¿Por qué actúo antes de querer hacerlo?
Alguien menciona unos patines. Antes de que termine la frase, ya estás comprobando si hay un par disponible para recoger cerca.
Cuando la acción se adelanta a la aprobación
La impulsividad puede significar actuar, hablar, gastar o decidir antes de haber tenido tiempo suficiente para considerar el resultado. Puede formar parte del TDAH, pero se manifiesta de forma distinta en cada persona.
La acción puede estar terminada antes de que tu revisor interno encuentre siquiera el documento. El comentario ya salió, la pestaña está abierta o el artículo está en el carrito; solo entonces llega la pregunta más tranquila: «¿Queríamos hacer eso?».
Esto no convierte toda decisión espontánea en un error. Las decisiones rápidas pueden ser útiles. El problema empieza cuando la velocidad genera repetidamente consecuencias que no querías.
El control inhibitorio se ha estudiado en adultos con TDAH y se han señalado diferencias a nivel de grupo. Esos hallazgos no describen a todas las personas.

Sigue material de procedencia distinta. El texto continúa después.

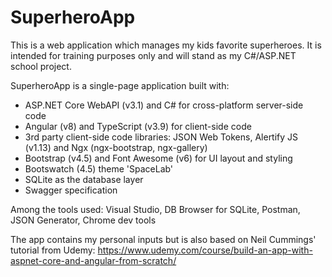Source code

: # SuperheroApp

This is a web application which manages my kids favorite superheroes. It is intended for training purposes only and will stand as my C#/ASP.NET school project.

SuperheroApp is a single-page application built with:
- ASP.NET Core WebAPI (v3.1) and C# for cross-platform server-side code
- Angular (v8) and TypeScript (v3.9) for client-side code
- 3rd party client-side code libraries: JSON Web Tokens, Alertify JS (v1.13) and Ngx (ngx-bootstrap, ngx-gallery)
- Bootstrap (v4.5) and Font Awesome (v6) for UI layout and styling
- Bootswatch (4.5) theme 'SpaceLab'
- SQLite as the database layer
- Swagger specification

Among the tools used: Visual Studio, DB Browser for SQLite, Postman, JSON Generator, Chrome dev tools

The app contains my personal inputs but is also based on Neil Cummings' tutorial from Udemy: https://www.udemy.com/course/build-an-app-with-aspnet-core-and-angular-from-scratch/
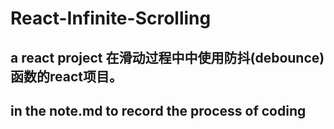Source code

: # React-Infinite-Scrolling
## a react project 在滑动过程中中使用防抖(debounce)函数的react项目。
## in the note.md to record the process of coding
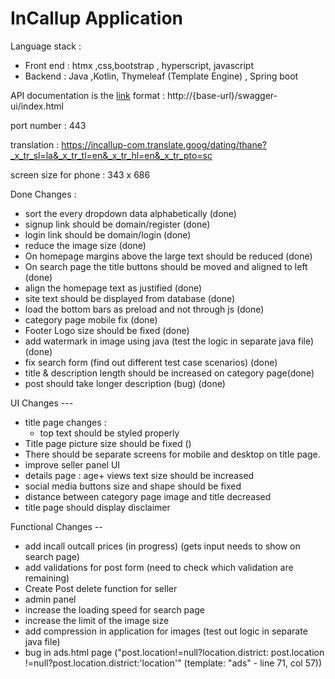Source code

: # InCallup Application 



Language stack : 
- Front end : htmx ,css,bootstrap , hyperscript, javascript 
- Backend : Java ,Kotlin, Thymeleaf (Template Engine) , Spring boot 




API documentation is the [link](https://incallup.com/swagger-ui/index.html) format : http://{base-url}/swagger-ui/index.html

port number : 443



translation : https://incallup-com.translate.goog/dating/thane?_x_tr_sl=la&_x_tr_tl=en&_x_tr_hl=en&_x_tr_pto=sc









screen size for phone : 343 x 686

Done Changes :
 - sort the every dropdown data alphabetically (done)
 - signup link should be domain/register (done)
 - login link should be domain/login (done)
 - reduce the image size (done)
 - On homepage margins above the large text should be reduced (done)
 - On search page the title buttons should be moved and aligned to left (done)
 - align the homepage text as justified (done)
 - site text should be displayed from database (done)
 - load the bottom bars as preload and not through js (done)
 - category page mobile fix (done)
 - Footer Logo size should be fixed (done)
 - add watermark in image using java (test the logic in separate java file) (done)
 - fix search form (find out different test case scenarios) (done)
 - title & description length should be increased on category page(done)
 - post should take longer description (bug) (done)


UI Changes ---
- title page changes :
   - top text should be styled properly
 - Title page picture size should be fixed ()
 - There should be separate screens for mobile and desktop on title page.
 - improve seller panel UI
 - details page : age+ views text size should be increased
 - social media buttons size and shape should be fixed
 - distance between category page image and title decreased
 - title page should display disclaimer




Functional Changes --
 - add incall outcall prices (in progress) (gets input needs to show on search page)
 - add validations for post form (need to check which validation are remaining) 
 - Create Post delete function for seller
 - admin panel 
 - increase the loading speed for search page
 - increase the limit of the image size
 - add compression in application for images (test out logic in separate java file)
 - bug in ads.html page ("post.location!=null?location.district: post.location !=null?post.location.district:'location'" (template: "ads" - line 71, col 57))



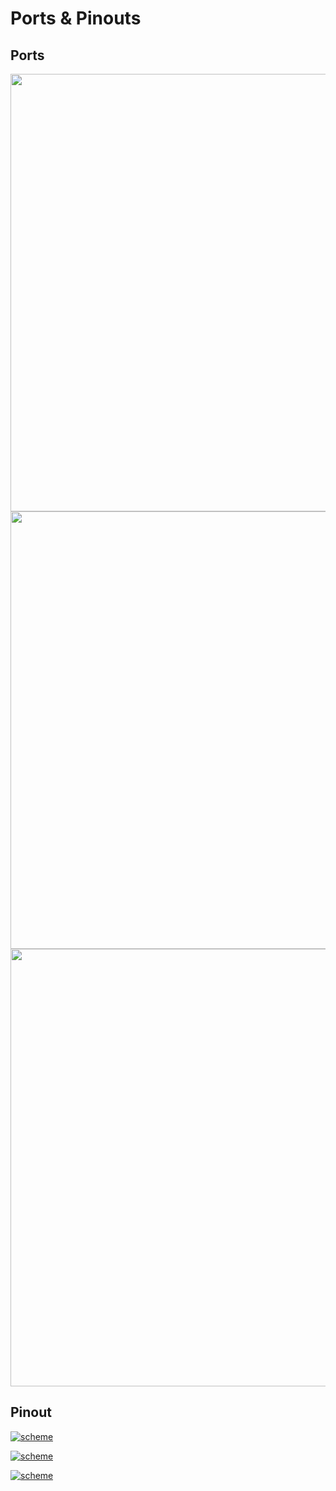 # Ports & Pinouts

## Ports

<div style="text-align: center;"><img src="../../img/hardware/edge_ports_1_6.png" style="width: 700px;"> </div>

<div style="text-align: right;"><img src="../../img/hardware/edge_ports_7_15.png" style="width: 700px;"></div> 

<div style="text-align: center;"><img src="../../img/hardware/edge_gnss_ports.png" style="width: 700px;"></div>

## Pinout

<a href="../../img/hardware/edge_ports_horizontal.png" target="_blank"> ![scheme](https://docs.emlid.com/edge/img/hardware/edge_ports_horizontal.png)</a>

<a href="../../img/hardware/edge_ports_side_view.png" target="_blank"> ![scheme](https://docs.emlid.com/edge/img/hardware/edge_ports_side_view.png)</a>

<a href="../../img/hardware/edge_ports_back.png" target="_blank"> ![scheme](https://docs.emlid.com/edge/img/hardware/edge_ports_back.png)</a>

Consulta la investigación.
El paso práctico consiste en añadir un poco de fricción allí donde la rapidez suele salir cara.

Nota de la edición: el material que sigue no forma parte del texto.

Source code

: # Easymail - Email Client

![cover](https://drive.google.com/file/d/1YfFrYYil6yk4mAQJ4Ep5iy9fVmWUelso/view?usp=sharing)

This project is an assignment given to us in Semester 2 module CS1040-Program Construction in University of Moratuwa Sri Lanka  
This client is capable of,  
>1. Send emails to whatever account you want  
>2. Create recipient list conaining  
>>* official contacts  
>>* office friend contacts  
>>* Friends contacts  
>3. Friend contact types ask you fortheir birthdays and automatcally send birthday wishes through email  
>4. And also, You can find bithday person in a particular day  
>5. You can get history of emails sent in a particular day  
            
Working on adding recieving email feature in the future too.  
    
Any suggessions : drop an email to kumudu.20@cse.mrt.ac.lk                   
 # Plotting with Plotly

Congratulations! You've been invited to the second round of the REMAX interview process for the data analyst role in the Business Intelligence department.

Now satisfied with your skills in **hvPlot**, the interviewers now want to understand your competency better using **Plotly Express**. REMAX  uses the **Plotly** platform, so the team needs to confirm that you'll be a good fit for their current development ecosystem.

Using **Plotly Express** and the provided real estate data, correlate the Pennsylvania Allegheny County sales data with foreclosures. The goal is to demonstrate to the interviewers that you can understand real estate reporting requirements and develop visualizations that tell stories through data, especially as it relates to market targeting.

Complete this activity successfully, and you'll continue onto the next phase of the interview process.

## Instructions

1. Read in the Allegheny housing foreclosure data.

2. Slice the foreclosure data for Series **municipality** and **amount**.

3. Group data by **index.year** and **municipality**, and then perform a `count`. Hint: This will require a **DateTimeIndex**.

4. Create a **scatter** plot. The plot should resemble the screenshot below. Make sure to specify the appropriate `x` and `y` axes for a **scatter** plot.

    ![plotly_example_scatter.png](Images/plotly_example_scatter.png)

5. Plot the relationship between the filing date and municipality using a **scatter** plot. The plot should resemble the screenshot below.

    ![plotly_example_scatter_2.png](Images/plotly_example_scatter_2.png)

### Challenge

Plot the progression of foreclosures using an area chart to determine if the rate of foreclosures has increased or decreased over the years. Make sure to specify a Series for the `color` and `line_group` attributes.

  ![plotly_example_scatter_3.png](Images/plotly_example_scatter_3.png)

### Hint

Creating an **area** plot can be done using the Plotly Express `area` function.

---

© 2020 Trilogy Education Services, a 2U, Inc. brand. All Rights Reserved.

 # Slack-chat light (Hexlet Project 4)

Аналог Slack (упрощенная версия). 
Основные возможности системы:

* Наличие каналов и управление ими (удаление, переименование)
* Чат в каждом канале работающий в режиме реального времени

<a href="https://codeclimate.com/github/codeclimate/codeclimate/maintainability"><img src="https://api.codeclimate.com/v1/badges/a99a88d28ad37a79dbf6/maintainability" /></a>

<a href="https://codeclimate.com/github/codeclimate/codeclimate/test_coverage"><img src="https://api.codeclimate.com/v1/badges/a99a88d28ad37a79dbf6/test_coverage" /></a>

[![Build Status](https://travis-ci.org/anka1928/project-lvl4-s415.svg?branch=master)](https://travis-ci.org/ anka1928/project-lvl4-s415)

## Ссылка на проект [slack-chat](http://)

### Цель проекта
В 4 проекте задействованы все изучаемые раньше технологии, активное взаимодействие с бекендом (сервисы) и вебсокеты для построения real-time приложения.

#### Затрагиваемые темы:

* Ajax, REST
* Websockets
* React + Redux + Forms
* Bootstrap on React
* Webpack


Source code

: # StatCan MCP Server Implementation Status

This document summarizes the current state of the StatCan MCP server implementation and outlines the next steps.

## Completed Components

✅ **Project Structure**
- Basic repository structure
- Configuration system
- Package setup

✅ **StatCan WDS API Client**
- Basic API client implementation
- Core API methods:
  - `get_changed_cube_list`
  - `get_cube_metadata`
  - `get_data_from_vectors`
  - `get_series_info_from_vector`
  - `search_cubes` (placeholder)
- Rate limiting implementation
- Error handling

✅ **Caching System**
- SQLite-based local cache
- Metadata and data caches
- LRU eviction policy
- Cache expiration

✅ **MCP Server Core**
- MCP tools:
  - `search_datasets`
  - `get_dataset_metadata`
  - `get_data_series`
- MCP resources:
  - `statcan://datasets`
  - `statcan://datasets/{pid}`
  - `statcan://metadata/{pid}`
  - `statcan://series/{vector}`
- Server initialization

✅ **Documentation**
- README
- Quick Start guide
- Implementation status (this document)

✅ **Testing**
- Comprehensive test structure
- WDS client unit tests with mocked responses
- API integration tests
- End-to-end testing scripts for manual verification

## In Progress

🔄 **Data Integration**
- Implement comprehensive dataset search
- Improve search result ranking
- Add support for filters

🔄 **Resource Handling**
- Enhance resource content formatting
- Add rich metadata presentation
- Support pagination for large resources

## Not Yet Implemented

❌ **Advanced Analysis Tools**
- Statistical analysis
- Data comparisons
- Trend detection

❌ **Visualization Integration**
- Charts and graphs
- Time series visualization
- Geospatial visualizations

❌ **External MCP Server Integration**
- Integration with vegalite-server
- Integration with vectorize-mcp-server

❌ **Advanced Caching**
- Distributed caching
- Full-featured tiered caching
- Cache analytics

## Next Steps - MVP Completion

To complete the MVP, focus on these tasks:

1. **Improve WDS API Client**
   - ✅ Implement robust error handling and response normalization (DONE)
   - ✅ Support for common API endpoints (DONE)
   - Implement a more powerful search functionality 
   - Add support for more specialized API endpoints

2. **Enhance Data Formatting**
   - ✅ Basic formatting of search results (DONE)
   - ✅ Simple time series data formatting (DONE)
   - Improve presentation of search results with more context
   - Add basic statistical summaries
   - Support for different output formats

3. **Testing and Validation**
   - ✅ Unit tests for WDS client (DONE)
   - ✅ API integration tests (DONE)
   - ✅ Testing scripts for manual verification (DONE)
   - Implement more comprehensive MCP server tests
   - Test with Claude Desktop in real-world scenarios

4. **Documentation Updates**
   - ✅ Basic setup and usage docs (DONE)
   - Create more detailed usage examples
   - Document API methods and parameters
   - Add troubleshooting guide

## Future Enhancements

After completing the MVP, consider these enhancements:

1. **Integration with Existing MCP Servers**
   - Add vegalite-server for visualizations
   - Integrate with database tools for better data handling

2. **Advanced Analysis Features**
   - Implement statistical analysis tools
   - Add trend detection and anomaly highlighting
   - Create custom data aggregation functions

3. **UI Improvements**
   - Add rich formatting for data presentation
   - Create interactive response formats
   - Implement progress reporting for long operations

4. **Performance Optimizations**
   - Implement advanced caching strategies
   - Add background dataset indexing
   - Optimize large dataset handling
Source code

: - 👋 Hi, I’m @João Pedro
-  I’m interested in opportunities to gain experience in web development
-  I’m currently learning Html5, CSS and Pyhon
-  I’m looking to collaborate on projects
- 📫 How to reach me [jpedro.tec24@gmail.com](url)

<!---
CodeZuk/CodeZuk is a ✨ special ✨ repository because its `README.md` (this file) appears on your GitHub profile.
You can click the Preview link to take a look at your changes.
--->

Deja que la aprobación alcance a la acción
Elige un tipo de impulso que suele generar consecuencias cuando el momento ya pasó.
- → Nombra el impulso: «Quiero enviar, comprar, interrumpir o decidir ahora mismo».
- → Añade un obstáculo: cierra la pestaña de compra, guarda un borrador en vez de enviarlo o anota el pensamiento.
- → Espera cinco minutos antes de una acción que pueda esperar sin riesgo.
- → Pregúntate qué te supondrá esa elección dentro de una hora o de un día.
Lo útil
- → La impulsividad puede reducir el espacio entre el impulso y la acción.
- → Añade fricción a las elecciones que suelen crear consecuencias no deseadas.
- → Una pausa aporta información; no es un castigo.
Ninguna decisión ha sufrido daños por esperar cinco minutos. Los patines pueden sobrevivir al proceso de revisión.